Jack Ma, a Chinese Business Magnate and co-founder of the multi-billion-dollar e-commerce juggernaut Alibaba has stressed the imperative of patience as one of the key reasons behind his success. In his own word he says,
Sadly, impatience has become a common byproduct of today’s entrepreneurial mindset and has spiraled many ventures from “en-route to success”, to “costly catastrophes”. Without patience, you cannot determine the success potential of your business and not on how strong and profitable your business idea is.

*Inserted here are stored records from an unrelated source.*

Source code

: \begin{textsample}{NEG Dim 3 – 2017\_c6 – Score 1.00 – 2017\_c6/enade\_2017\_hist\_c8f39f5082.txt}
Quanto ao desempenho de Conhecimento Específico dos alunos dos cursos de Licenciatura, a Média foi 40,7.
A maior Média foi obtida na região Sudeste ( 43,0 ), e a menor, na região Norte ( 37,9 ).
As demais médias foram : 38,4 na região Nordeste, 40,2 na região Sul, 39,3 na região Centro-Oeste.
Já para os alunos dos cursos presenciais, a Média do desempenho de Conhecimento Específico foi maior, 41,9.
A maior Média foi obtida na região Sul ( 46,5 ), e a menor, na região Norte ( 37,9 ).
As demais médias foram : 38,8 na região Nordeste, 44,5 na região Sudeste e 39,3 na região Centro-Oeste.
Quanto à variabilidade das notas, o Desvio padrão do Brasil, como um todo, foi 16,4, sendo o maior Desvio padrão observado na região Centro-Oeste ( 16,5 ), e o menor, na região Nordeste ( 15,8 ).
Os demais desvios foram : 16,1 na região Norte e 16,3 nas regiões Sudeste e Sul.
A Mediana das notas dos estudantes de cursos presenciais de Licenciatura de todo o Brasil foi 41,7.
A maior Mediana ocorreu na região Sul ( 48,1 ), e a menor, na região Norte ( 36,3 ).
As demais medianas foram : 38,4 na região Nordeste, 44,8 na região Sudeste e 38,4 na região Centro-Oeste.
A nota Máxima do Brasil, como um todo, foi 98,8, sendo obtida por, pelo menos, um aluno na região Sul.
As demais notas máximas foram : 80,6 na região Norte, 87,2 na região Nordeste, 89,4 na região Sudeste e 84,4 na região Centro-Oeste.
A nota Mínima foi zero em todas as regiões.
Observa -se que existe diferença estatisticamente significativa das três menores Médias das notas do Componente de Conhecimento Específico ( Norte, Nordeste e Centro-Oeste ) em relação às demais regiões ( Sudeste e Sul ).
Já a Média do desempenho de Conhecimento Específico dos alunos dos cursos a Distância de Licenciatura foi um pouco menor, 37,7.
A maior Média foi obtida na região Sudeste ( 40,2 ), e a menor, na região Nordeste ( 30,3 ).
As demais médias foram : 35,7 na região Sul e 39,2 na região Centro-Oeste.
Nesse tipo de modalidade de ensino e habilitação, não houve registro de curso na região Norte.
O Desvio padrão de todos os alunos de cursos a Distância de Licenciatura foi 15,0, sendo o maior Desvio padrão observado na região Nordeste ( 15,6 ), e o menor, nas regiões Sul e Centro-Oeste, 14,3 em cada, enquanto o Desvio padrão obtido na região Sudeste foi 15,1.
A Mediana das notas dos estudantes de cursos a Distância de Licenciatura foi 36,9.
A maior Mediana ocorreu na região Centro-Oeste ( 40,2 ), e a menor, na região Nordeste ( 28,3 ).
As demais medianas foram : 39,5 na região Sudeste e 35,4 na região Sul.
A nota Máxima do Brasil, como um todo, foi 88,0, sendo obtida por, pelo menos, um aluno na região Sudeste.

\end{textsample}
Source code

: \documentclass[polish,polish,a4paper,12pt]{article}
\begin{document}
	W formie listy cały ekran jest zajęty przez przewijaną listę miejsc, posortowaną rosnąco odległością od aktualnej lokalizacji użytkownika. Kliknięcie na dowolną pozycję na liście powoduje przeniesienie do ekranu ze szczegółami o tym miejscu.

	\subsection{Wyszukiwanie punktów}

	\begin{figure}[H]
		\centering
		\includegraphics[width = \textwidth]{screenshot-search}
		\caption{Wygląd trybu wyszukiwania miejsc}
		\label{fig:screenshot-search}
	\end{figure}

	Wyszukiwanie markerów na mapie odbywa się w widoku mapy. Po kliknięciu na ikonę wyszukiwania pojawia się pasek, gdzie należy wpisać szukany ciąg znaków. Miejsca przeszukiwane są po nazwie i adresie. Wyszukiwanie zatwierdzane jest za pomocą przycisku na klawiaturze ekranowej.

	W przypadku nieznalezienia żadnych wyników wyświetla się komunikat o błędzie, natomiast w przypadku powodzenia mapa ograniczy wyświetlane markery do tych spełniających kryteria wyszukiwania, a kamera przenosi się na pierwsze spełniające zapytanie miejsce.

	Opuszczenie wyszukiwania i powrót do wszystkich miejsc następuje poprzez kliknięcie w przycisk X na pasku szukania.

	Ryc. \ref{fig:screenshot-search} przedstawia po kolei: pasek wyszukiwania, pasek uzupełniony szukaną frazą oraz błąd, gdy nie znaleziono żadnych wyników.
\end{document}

By making patience your virtue, you not only learn from mistakes and come back harder but enhance the overall possibility and probability of your online startup’s success.
Absence of Vision
Web-based startups are quite competitive and demand on-the-spot creative thinking to identify problems and develop solutions. Whichever sector, activity, product or service you belong to, as the startup founder there will be a lot more expected from you than just signing legal documents and approving leaves.
As a CEO you will be responsible for many things outside your financial and administrative duties. You will have to step up and motivate your team with realistic optimism, allocate your resources to improve efficiency, promote collaboration, and build response plans and strategies when a competitor emerges. Above all, you must possess the utmost willingness to take calculated risks when the time comes.
Effective leadership is among the key aspects of a successful venture but becoming a good CEO takes a great deed of hard work and dedication and certainly is not for the faint of heart.
Insufficient Devotion
To me, sky diving and entrepreneurship are oddly similar. Quitting your job and diving into the world of startup has the same risks when you jump out of an airplane and free-fall. In the startup, your optimism will become a test of faith whereas in skydiving you’re wondering if the parachute will open to save you or not. In both circumstances, opportunity cost becomes a determinant.
Although, keeping a job on the side may help you stay financially afloat, it will eventually prove detrimental to your startup’s progress when things begin to pick steam. Besides, a true relationship with your start-up can be reflected from how much you are willing to put yourself into it.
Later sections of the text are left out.